**What the exercise asks**: The required output is every line from the beginning of the entries below through the line that includes "when we need", copied exactly.
───
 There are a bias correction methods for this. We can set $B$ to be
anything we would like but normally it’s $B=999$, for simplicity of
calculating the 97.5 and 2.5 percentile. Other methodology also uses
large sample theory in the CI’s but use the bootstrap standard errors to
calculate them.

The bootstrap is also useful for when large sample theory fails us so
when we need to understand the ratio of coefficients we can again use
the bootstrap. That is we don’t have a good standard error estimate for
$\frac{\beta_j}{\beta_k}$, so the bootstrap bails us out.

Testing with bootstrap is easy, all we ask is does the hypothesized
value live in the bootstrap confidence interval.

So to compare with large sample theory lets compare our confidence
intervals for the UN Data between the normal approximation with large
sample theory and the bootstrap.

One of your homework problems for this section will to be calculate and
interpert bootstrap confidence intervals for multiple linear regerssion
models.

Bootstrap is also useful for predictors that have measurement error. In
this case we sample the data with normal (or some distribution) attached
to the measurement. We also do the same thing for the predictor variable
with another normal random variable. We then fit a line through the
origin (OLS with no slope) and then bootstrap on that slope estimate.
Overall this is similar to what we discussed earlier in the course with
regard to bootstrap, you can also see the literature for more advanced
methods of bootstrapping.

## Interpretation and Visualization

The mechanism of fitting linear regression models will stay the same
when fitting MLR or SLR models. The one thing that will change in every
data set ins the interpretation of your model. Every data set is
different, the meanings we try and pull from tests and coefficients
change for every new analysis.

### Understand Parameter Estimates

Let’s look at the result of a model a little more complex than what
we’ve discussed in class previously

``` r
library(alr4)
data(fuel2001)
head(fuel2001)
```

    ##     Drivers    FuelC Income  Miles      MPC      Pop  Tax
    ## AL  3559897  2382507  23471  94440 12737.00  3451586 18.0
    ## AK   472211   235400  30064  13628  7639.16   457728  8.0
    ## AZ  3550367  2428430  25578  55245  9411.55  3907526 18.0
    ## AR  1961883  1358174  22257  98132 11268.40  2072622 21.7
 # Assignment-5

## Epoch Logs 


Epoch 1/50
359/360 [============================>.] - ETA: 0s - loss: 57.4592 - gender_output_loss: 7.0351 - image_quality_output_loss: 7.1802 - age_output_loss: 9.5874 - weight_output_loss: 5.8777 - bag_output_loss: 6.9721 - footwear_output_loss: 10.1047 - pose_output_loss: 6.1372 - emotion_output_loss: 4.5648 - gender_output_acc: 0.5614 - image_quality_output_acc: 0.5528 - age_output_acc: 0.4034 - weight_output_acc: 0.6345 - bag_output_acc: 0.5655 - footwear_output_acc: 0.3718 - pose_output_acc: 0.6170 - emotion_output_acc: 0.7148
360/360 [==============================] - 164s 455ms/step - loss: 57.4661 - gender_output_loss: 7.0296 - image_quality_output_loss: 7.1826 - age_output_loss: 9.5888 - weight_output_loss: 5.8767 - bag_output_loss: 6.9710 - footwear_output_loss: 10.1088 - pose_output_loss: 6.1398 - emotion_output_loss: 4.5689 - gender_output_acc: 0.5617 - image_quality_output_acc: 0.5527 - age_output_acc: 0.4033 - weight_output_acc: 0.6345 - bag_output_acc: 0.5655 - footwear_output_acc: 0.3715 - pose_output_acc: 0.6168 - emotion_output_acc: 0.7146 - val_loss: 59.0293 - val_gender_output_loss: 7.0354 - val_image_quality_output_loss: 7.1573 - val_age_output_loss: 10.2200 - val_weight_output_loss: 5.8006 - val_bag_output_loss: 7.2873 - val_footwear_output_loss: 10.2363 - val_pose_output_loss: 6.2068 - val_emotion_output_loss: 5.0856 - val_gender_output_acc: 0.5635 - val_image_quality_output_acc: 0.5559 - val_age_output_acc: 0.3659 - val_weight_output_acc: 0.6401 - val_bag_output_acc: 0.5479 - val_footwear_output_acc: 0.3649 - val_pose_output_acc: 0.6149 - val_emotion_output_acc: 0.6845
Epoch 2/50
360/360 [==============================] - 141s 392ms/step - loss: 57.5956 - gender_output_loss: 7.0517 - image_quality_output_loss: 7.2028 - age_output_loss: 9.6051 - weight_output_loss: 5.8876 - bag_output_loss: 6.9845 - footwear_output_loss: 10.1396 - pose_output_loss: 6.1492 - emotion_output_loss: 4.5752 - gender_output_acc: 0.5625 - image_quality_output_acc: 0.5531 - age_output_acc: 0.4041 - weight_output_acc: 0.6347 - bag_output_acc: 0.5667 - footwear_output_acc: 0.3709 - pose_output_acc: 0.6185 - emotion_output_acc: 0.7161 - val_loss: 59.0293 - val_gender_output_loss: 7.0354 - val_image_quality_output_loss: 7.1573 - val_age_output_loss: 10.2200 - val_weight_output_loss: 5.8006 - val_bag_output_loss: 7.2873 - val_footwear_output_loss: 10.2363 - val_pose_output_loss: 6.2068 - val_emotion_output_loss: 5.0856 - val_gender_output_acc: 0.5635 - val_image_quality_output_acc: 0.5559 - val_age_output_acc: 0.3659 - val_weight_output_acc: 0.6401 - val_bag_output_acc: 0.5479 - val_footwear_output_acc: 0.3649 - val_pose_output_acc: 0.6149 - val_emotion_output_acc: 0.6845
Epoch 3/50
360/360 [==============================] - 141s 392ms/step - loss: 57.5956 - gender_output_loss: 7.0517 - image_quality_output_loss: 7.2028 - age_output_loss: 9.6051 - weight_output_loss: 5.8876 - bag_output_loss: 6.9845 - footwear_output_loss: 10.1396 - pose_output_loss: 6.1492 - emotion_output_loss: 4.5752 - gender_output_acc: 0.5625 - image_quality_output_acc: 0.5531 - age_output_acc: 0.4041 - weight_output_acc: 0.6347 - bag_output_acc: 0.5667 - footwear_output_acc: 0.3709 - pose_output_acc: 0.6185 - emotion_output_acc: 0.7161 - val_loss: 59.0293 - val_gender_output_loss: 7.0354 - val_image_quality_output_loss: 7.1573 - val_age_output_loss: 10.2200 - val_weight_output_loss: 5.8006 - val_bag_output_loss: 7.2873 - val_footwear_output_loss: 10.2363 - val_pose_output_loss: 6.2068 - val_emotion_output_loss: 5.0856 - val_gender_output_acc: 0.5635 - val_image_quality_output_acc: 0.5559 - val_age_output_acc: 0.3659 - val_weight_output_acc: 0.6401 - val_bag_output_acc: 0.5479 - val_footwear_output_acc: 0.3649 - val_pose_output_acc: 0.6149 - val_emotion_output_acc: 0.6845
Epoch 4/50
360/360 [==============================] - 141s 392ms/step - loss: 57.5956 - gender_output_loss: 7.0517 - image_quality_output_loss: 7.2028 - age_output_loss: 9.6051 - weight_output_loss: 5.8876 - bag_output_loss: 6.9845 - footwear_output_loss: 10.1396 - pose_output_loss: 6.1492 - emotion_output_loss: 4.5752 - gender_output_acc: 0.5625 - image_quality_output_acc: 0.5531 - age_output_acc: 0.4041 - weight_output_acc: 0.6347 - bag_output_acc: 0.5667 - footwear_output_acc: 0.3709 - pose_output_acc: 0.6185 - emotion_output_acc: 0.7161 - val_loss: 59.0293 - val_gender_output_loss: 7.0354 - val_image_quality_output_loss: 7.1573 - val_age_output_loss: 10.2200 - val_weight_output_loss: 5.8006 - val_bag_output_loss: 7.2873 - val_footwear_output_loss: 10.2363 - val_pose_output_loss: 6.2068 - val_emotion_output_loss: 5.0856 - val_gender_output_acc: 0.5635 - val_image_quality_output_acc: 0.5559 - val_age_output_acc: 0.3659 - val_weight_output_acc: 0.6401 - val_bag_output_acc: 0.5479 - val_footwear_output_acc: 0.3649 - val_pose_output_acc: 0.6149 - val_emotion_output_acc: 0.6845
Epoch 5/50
───
**Exercise result**:
 There are a bias correction methods for this. We can set $B$ to be
anything we would like but normally it’s $B=999$, for simplicity of
calculating the 97.5 and 2.5 percentile. Other methodology also uses
large sample theory in the CI’s but use the bootstrap standard errors to
calculate them.

The bootstrap is also useful for when large sample theory fails us so
when we need to understand the ratio of coefficients we can again use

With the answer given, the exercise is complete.